Der rote Kater Willie liegt in der grellen Frühlingssonne vor dem Haus auf dem Tisch. Als ich mich hinsetze kommt er gleich näher und lehnt sich schnurrend an meinen Arm. Kater Herbert sitzt vor mir auf dem Boden und entscheidet nach längerem Nachdenken, daß er nicht auf den Tisch springt, weil da der Andere liegt. Er bleibt am Boden und lehnt sich an mein Bein. So sitzen wir und schauen vor uns hin.

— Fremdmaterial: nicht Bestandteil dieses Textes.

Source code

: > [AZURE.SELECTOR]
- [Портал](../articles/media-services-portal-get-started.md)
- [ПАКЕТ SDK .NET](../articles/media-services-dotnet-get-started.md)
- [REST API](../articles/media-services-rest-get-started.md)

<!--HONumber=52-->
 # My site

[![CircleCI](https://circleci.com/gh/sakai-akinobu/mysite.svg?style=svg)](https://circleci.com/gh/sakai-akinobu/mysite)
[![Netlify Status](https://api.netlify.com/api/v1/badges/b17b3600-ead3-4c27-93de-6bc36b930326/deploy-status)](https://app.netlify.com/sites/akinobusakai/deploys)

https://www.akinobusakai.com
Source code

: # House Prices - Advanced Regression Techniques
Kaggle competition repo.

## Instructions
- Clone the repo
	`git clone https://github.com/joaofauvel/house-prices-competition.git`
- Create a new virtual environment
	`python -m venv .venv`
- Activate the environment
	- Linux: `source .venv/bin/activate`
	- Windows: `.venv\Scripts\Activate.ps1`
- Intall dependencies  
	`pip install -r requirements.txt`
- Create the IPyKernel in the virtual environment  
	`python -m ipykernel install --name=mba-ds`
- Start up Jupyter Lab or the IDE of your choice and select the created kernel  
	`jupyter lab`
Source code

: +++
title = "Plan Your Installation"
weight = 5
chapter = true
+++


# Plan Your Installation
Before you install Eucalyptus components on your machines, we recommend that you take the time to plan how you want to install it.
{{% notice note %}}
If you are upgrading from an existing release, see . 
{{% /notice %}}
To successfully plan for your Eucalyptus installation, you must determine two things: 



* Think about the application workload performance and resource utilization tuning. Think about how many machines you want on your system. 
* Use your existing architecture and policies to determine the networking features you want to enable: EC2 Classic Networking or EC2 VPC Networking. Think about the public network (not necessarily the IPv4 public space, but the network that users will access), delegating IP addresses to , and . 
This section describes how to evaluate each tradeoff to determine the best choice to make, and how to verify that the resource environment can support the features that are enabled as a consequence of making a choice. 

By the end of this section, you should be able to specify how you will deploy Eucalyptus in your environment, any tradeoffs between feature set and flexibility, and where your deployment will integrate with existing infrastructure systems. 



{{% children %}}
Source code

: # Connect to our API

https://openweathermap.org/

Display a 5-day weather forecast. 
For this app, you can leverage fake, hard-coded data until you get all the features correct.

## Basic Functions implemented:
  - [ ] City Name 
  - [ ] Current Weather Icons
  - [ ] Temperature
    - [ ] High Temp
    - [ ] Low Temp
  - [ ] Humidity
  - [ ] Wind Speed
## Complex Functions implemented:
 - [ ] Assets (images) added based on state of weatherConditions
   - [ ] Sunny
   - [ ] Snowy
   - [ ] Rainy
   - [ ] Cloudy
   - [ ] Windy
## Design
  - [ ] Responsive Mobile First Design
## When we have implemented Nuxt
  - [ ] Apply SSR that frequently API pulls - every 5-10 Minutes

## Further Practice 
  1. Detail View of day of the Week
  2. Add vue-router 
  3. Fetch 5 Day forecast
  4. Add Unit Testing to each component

Langsam geht die Arbeit voran, all das, was von den Bäumen gefallen ist, einzusammeln. Das Kreuz tut mir weh vom ständigen Bücken. Halbe Wälder haben Schneedruck und die Stürme abgeknickt und ausgerissen. Wir haben so um die zwanzig Obstbäume, drei große Birken, eine Kiefer und allerlei Gebüsch und überall, wirklich von jedem Baum ist was runter gefallen oder abgeknickt und liegt in größerem Geäst und Gezweig irgendwo in den Wiesen herum. Dazu noch soviel Laub wie nie, so erscheint es mir zumindest. Das Laub könnte man normalerweise liegen lassen, aber nicht das ganze Holz, denn es muß ja gemäht werden. Unter dem Nußbaum werden die Haufen immer größer, die ich zusammenreche und herumschiebe. Und dann, als mir alles zu viel wird und das Verzagen mir über den Rücken kriecht, denke ich an Beppo Straßenkehrer: … ein Schritt ein Atemzug, ein Besenstrich … und auf einmal unter dem ganzen Laub verborgen strahlen die blühenden wilden Schneeglöckerln heraus, was für eine große Freude!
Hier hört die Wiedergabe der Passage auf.